Metadata-Version: 2.4
Name: gitlab-harvester
Version: 0.2.11
Summary: Build a GitLab instance project index and search repositories for sensitive keywords (API-only, no cloning).
Author-email: Cur1iosity <cur1iosity@protonmail.com>
License: MIT
Project-URL: Homepage, https://github.com/Cur1iosity/GitlabHarvester
Project-URL: Repository, https://github.com/Cur1iosity/GitlabHarvester
Project-URL: Issues, https://github.com/Cur1iosity/GitlabHarvester/issues
Project-URL: Documentation, https://github.com/Cur1iosity/GitlabHarvester#readme
Project-URL: Changelog, https://github.com/Cur1iosity/GitlabHarvester/releases
Keywords: gitlab,gitlab-api,code-search,secret-scanning,secret-detection,credential-leak,leak-detection,security-audit,devsecops,pentest,red-team,redteam,osint,recon,compliance,cli
Classifier: Development Status :: 3 - Alpha
Classifier: Environment :: Console
Classifier: Intended Audience :: Developers
Classifier: Intended Audience :: Information Technology
Classifier: Intended Audience :: System Administrators
Classifier: License :: OSI Approved :: MIT License
Classifier: Programming Language :: Python :: 3
Classifier: Programming Language :: Python :: 3.10
Classifier: Programming Language :: Python :: 3.11
Classifier: Programming Language :: Python :: 3.12
Classifier: Programming Language :: Python :: 3.13
Classifier: Topic :: Security
Classifier: Topic :: Utilities
Classifier: Topic :: Software Development :: Quality Assurance
Requires-Python: >=3.10
Description-Content-Type: text/markdown
License-File: LICENSE
Requires-Dist: python-gitlab>=8.0.0
Requires-Dist: tqdm>=4.66.0
Requires-Dist: requests>=2.31.0
Dynamic: license-file

# GitlabHarvester — Global GitLab Code & Secret Search Tool (Python)
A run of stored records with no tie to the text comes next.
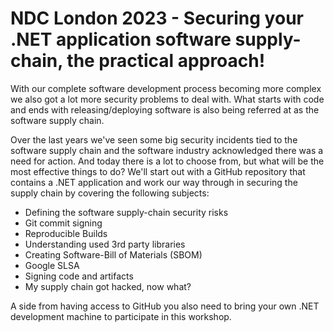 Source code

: # NDC London 2023 - Securing your .NET application software supply-chain, the practical approach!

With our complete software development process becoming more complex we also got a lot more security problems to deal with. What starts with code and ends with releasing/deploying software is also being referred at as the software supply chain.

Over the last years we've seen some big security incidents tied to the software supply chain and the software industry acknowledged there was a need for action. And today there is a lot to choose from, but what will be the most effective things to do? We'll start out with a GitHub repository that contains a .NET application and work our way through in securing the supply chain by covering the following subjects:

- Defining the software supply-chain security risks
- Git commit signing
- Reproducible Builds
- Understanding used 3rd party libraries
- Creating Software-Bill of Materials (SBOM)
- Google SLSA
- Signing code and artifacts
- My supply chain got hacked, now what?

A side from having access to GitHub you also need to bring your own .NET development machine to participate in this workshop.


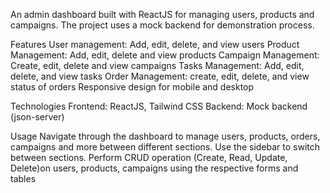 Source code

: An admin dashboard built with ReactJS for managing users, products and campaigns. The project uses a mock backend for demonstration process.

Features
User management: Add, edit, delete, and view users
Product Management: Add, edit, delete and view products
Campaign Management: Create, edit, delete and view campaigns
Tasks Management: Add, edit, delete, and view tasks
Order Management: create, edit, delete, and view status of orders
Responsive design for mobile and desktop

Technologies
Frontend: ReactJS, Tailwind CSS
Backend: Mock backend (json-server)

Usage
Navigate through the dashboard to manage users, products, orders, campaigns and more between different sections. Use the sidebar to switch between sections. Perform CRUD operation (Create, Read, Update, Delete)on users, products, campaigns using the respective forms and tables
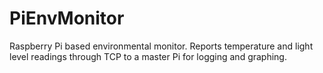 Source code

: # PiEnvMonitor
Raspberry Pi based environmental monitor. Reports temperature and light level readings through TCP to a master Pi for logging and graphing.
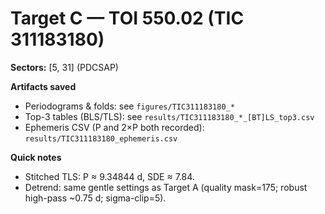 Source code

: # Target C — TOI 550.02 (TIC 311183180)

**Sectors:** [5, 31] (PDCSAP)

**Artifacts saved**
- Periodograms & folds: see `figures/TIC311183180_*`
- Top-3 tables (BLS/TLS): see `results/TIC311183180_*_[BT]LS_top3.csv`
- Ephemeris CSV (P and 2×P both recorded): `results/TIC311183180_ephemeris.csv`

**Quick notes**
- Stitched TLS: P ≈ 9.34844 d, SDE ≈ 7.84.
- Detrend: same gentle settings as Target A (quality mask=175; robust high-pass ~0.75 d; sigma-clip=5).
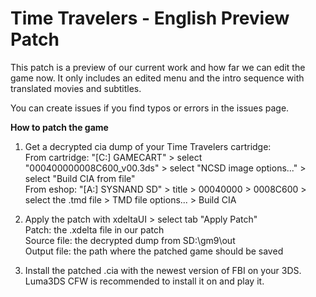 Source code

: Time Travelers - English Preview Patch
============================

This patch is a preview of our current work and how far we can edit the game now. It only includes an edited menu and the intro sequence with translated movies and subtitles.

You can create issues if you find typos or errors in the issues page.

**How to patch the game**

1) Get a decrypted cia dump of your Time Travelers cartridge:<br>
  From cartridge: "[C:] GAMECART" > select "000400000008C600_v00.3ds" > select "NCSD image options..." > select "Build CIA from file"<br>
  From eshop: "[A:] SYSNAND SD" > title > 00040000 > 0008C600 > select the .tmd file > TMD file options... > Build CIA

2) Apply the patch with xdeltaUI > select tab "Apply Patch"<br>
  Patch: the .xdelta file in our patch<br>
  Source file: the decrypted dump from SD:\\gm9\\out<br>
  Output file: the path where the patched game should be saved<br>

3) Install the patched .cia with the newest version of FBI on your 3DS. Luma3DS CFW is recommended to install it on and play it.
![PyPI](https://img.shields.io/pypi/v/gitlab-harvester)
![Python](https://img.shields.io/badge/python-3.10%2B-blue)
![License](https://img.shields.io/github/license/Cur1iosity/GitlabHarvester)
![Last Commit](https://img.shields.io/github/last-commit/Cur1iosity/GitlabHarvester)

**GitlabHarvester** is a fast, scalable tool for searching keywords across an entire GitLab instance using the API — without cloning repositories.
Built for **security audits, secret discovery, compliance checks, and large-scale code intelligence** across thousands of projects.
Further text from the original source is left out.